SUBSCRIBE: Become an Insider for access to exclusive HealthTech videos, white papers and articles.
Collaboration technologies are having a major impact on healthcare organizations, which are increasingly relying on videoconferencing tools, secure texting solutions and unified collaboration suites to connect clinical and business teams.
“Healthcare organizations are using collaboration technologies to communicate in real time, to brainstorm and to integrate videoconferencing and other tools in HIPAA-compliant solutions,” says Wayne Kurtzman, research director for social media and collaboration at IDC. “They’re looking to do more with less, and do it better than ever before, and sometimes that requires cross-silo communication.”
Constant Connection Is Enabled by Grady Health System
At Grady Health System in Atlanta, clinicians and business teams use a variety of collaboration tools.
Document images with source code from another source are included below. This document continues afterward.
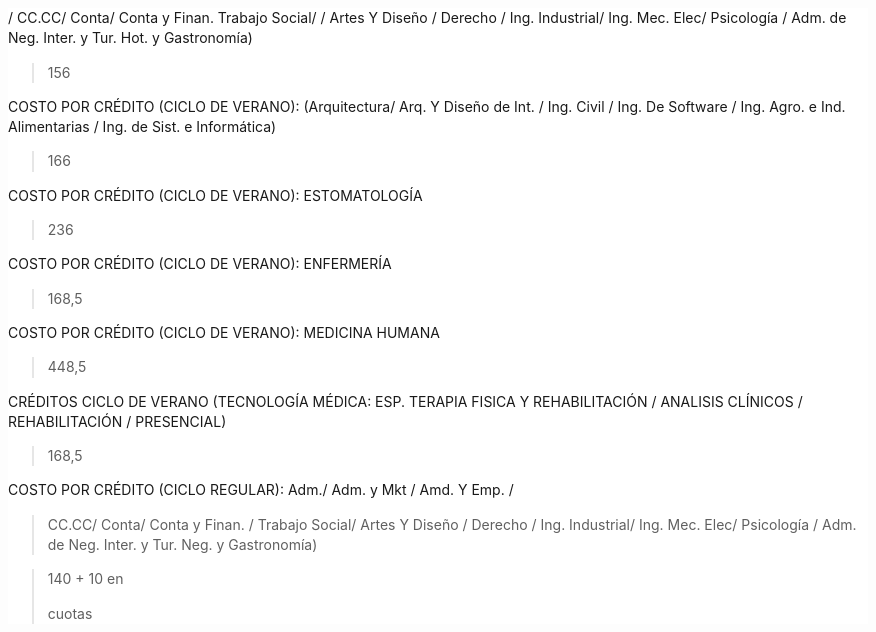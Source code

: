 <p>/ CC.CC/ Conta/ Conta y Finan. Trabajo Social/ / Artes Y Diseño /
Derecho / Ing. Industrial/ Ing. Mec. Elec/ Psicología / Adm. de Neg.
Inter. y Tur. Hot. y Gastronomía)</p>
</blockquote></td>
<td><blockquote>
<p>156</p>
</blockquote></td>
</tr>
<tr class="odd">
<td>COSTO POR CRÉDITO (CICLO DE VERANO): (Arquitectura/ Arq. Y Diseño de
Int. / Ing. Civil / Ing. De Software / Ing. Agro. e Ind. Alimentarias /
Ing. de Sist. e Informática)</td>
<td><blockquote>
<p>166</p>
</blockquote></td>
</tr>
<tr class="even">
<td>COSTO POR CRÉDITO (CICLO DE VERANO): ESTOMATOLOGÍA</td>
<td><blockquote>
<p>236</p>
</blockquote></td>
</tr>
<tr class="odd">
<td>COSTO POR CRÉDITO (CICLO DE VERANO): ENFERMERÍA</td>
<td><blockquote>
<p>168,5</p>
</blockquote></td>
</tr>
<tr class="even">
<td>COSTO POR CRÉDITO (CICLO DE VERANO): MEDICINA HUMANA</td>
<td><blockquote>
<p>448,5</p>
</blockquote></td>
</tr>
<tr class="odd">
<td>CRÉDITOS CICLO DE VERANO (TECNOLOGÍA MÉDICA: ESP. TERAPIA FISICA Y
REHABILITACIÓN / ANALISIS CLÍNICOS / REHABILITACIÓN / PRESENCIAL)</td>
<td><blockquote>
<p>168,5</p>
</blockquote></td>
</tr>
<tr class="even">
<td><p>COSTO POR CRÉDITO (CICLO REGULAR): Adm./ Adm. y Mkt / Amd. Y Emp.
/</p>
<blockquote>
<p>CC.CC/ Conta/ Conta y Finan. / Trabajo Social/ Artes Y Diseño /
Derecho / Ing. Industrial/ Ing. Mec. Elec/ Psicología / Adm. de Neg.
Inter. y Tur. Neg. y Gastronomía)</p>
</blockquote></td>
<td><blockquote>
<p>140 + 10 en</p>
<p>cuotas</p>
</blockquote></td>
</tr>
</tbody>
</table>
The technologies are so pervasive that it’s sometimes difficult to draw distinct lines between those and other avenues, such as mobile solutions, healthcare management software and telehealth systems.
Glenn Hilburn, Vice President of Clinical Systems at Grady Health System, says collaboration tools are key to employee engagement and satisfaction.
Each Grady clinician carries a mobile device, for example. These smartphones give users the ability to remotely connect to the hospital’s electronic health record system, as well as to expedite patient care tasks such as scanning medications and verifying identities.
But doctors and nurses also use their mobile devices to send secure text messages and collaborate around patient care. All told, Grady clinicians send between 30,000 and 40,000 secure text messages each month, often embedding patient images in the messages.
“Our goal was to untether clinicians from hard-wired workstations, so that they would have more flexibility, have more face time with their patients and be able to provide the care that patients need,” says Glenn Hilburn, vice president of clinical systems for Grady.
Grady Health System also makes extensive use of the collaboration tools offered by Office 365, and will soon implement Microsoft Teams. The organization is undergoing a large-scale performance improvement initiative, with teams working to identify opportunities to reduce stay length, create a better patient experience and improve other processes and outcomes. The teams are using SharePoint to collect and share that information, creating a central repository where team members can quickly check the status of a given area and contribute ideas.
Implementing collaborative workflows isn’t merely a matter of deploying the right technologies. “Collaboration is very much culture-based,” Kurtzman says. “You need a focus on a shared purpose, and you need trust. People don’t want to share their best ideas if they feel there’s a risk of ridicule.”
Within Grady Health System’s IT group, collaboration tools such as Cisco Webex (along with a VPN connection and multifactor authentication) also enable a policy that allows employees to work from home one day each week.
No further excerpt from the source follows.